CD student, Caroline Sparks, member of award-winning team

CD student, Caroline Sparks, member of award-winning team

Caroline (on the left) with teammates Anne Morgan (Team Leader), Fred Muise (President of the Recreation and Parks Association of Nunavut standing in for Dawn Currie), Geoff Ray, and Brenda Herchmer.

Master of Arts in Community Development student, Caroline Sparks, is a member of the Tri-Territorial Recreation Training (TRT) project team that was recently awarded a share of the Arctic Inspiration Prize. Although not always recognized as an essential service, recreation has the power to foster happiness and quality of life and contribute to greater balance in northern communities. The TRT project received $600,000 for their plan to empower people and communities to enhance individual, community and environmental wellbeing by strengthening the capacity of recreation leaders in northern communities through the delivery of a sustainable, relevant training program. With a skilled and diverse group of nonprofit, government and private sector organizations from the field of recreation, the TRT project will focus on the development and delivery of a specialized community recreation leadership training program in rural and remote communities across Canada's three territories. The goals of the project are to help people grow and be healthy, build strong families and communities, work with those who are disadvantaged, protect the environment, enhance economic growth, and add to the quality of life in northern communities.

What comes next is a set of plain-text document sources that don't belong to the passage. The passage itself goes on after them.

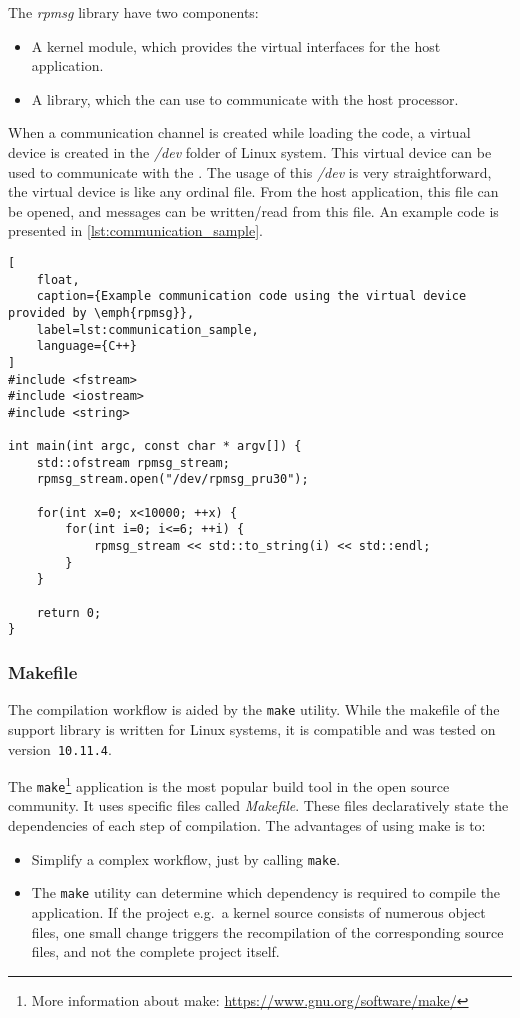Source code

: The \emph{rpmsg} library have two components:
\begin{itemize}
	\item A kernel module, which provides the virtual interfaces for the host application.
	\item A \cpl{} library, which the \pru{} can use to communicate with the host processor.
\end{itemize}

When a communication channel is created while loading the \pru{} code, a virtual device is created in the \emph{/dev} folder of Linux system. This virtual device can be used to communicate with the \pru{}. The usage of this \emph{/dev} is very straightforward, the virtual device is like any ordinal file. From the host application, this file can be opened, and messages can be written/read from this file. An example code is presented in \cref{lst:communication_sample}.

\begin{lstlisting}[
	float,
	caption={Example communication code using the virtual device provided by \emph{rpmsg}},
	label=lst:communication_sample,
	language={C++}
]
#include <fstream>
#include <iostream>
#include <string>

int main(int argc, const char * argv[]) {
	std::ofstream rpmsg_stream;
	rpmsg_stream.open("/dev/rpmsg_pru30");

	for(int x=0; x<10000; ++x) {
		for(int i=0; i<=6; ++i) {
			rpmsg_stream << std::to_string(i) << std::endl;
		}
	}

	return 0;
}
\end{lstlisting}

\subsubsection{Makefile}

The compilation workflow is aided by the \verb+make+ utility. While the makefile of the support library is written for Linux systems, it is compatible and was tested on \osx{} version~\verb|10.11.4|.

The \verb+make+\footnote{More information about make: \url{https://www.gnu.org/software/make/}} application is the most popular build tool in the open source community. It uses specific files called \emph{Makefile}. These files declaratively state the dependencies of each step of compilation. The advantages of using make is to:
\begin{itemize}
	\item Simplify a complex workflow, just by calling \verb+make+.
	\item The \verb+make+ utility can determine which dependency is required to compile the application. If the project e.g.\ a kernel source consists of numerous object files, one small change triggers the recompilation of the corresponding source files, and not the complete project itself.
\end{itemize}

Over the past two years, Caroline has been tasked with developing the project, fostering collaboration across the three territories, and co-writing the proposal. For the next few years, she will coordinate the tri-territorial recreation training initiative’s design and implementation engaging recreation leaders in rural and remote communities across the North (Yukon, NWT, Nunavut).

Caroline writes "Thank you to the MACD program, the professors and the School of Public Administration. Coursework on theories of change, complex systems, planning, evaluation and public-voluntary sector relations strengthened my confidence and ability to consider perspectives from across the Arctic and shape those into a viable and responsive project. The learning experiences I gained through the MACD, along with the requirement for strict word counts, contributed to our team’s success and the recognition this award brings the North and the field of recreation."